Son recuerdos de infancia feliz la mía, mezcla de hurdano y goierritarra. Veranos de charco y bici marcados por curas constantes que me tenían que hacer en casa, después de la infinidad de tortazos que me pegué. Tres meses en un pueblo de menos de 200 habitantes que enriquecíamos cada verano los nietos de los emigrados: caminaba descalzo por aquí y por allá, iba a las fincas de los abuelos, al portal de la iglesia a jugar a cartas, al balón o el futbolín, para terminar el día compartiendo aventuras “a la fresca” de la noche.
Una vez, jugando al bote-botero, salté un muro de hormigón, sin reparar en el alambre que había justo en la linde que daba a un jardín, y quedé colgado de él para luego salir rebotado hacia atrás, de espaldas. Me rasqué el cuello de lado a lado y la aplicación de agua oxigenada, que era lo que se llevaba entonces, requirió que dos de mis tíos me sujetaran de pies y manos sobre la cama, mientras mi padre me aplicaba el sanador líquido.

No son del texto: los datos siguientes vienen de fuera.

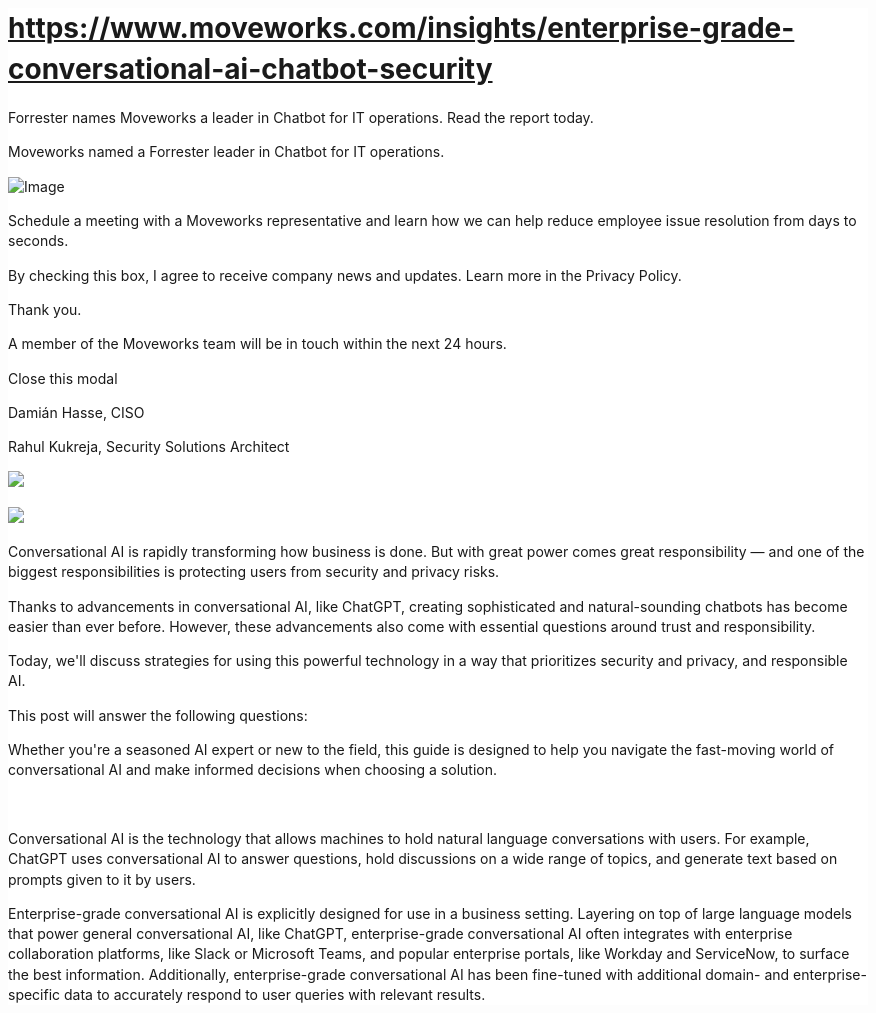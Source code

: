 # https://www.moveworks.com/insights/enterprise-grade-conversational-ai-chatbot-security

Forrester names Moveworks a leader in Chatbot for IT operations. Read the report today.

Moveworks named a Forrester leader in Chatbot for IT operations. 

![Image](https://www.moveworks.com/hubfs/img/site/qr-demo.png)

Schedule a meeting with a Moveworks representative and learn how we can help reduce employee issue resolution from days to seconds.

By checking this box, I agree to receive company news and updates. Learn more in the Privacy Policy.

Thank you.

A member of the Moveworks team will be in touch within the next 24 hours.



  Close this modal
  



Damián Hasse, CISO



Rahul Kukreja, Security Solutions Architect


![](https://www.moveworks.com/hubfs/UseThisImage.jpg)

![](https://www.moveworks.com/hubfs/UseThisImage.jpg)

Conversational AI is rapidly transforming how business is done. But with great power comes great responsibility — and one of the biggest responsibilities is protecting users from security and privacy risks.

Thanks to advancements in conversational AI, like ChatGPT, creating sophisticated and natural-sounding chatbots has become easier than ever before. However, these advancements also come with essential questions around trust and responsibility.

Today, we'll discuss strategies for using this powerful technology in a way that prioritizes security and privacy, and responsible AI.

This post will answer the following questions: 

Whether you're a seasoned AI expert or new to the field, this guide is designed to help you navigate the fast-moving world of conversational AI and make informed decisions when choosing a solution.

 

Conversational AI is the technology that allows machines to hold natural language conversations with users. For example, ChatGPT uses conversational AI to answer questions, hold discussions on a wide range of topics, and generate text based on prompts given to it by users.

Enterprise-grade conversational AI is explicitly designed for use in a business setting. Layering on top of large language models that power general conversational AI, like ChatGPT, enterprise-grade conversational AI often integrates with enterprise collaboration platforms, like Slack or Microsoft Teams, and popular enterprise portals, like Workday and ServiceNow, to surface the best information. Additionally, enterprise-grade conversational AI has been fine-tuned with additional domain- and enterprise-specific data to accurately respond to user queries with relevant results.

Nos bañábamos en arroyos, cazábamos ranas y saltamontes, y alguna noche cogimos la moto o el coche para ir a ver uno de los frentes del incendio forestal de turno. Es impresionante cuando el fuego salta de un lado a otro de la carretera, como por arte de magia. Era el momento de salir pitando.
Hoy, se me antoja otro mundo en el que no veo a mis hijos. Y me apena.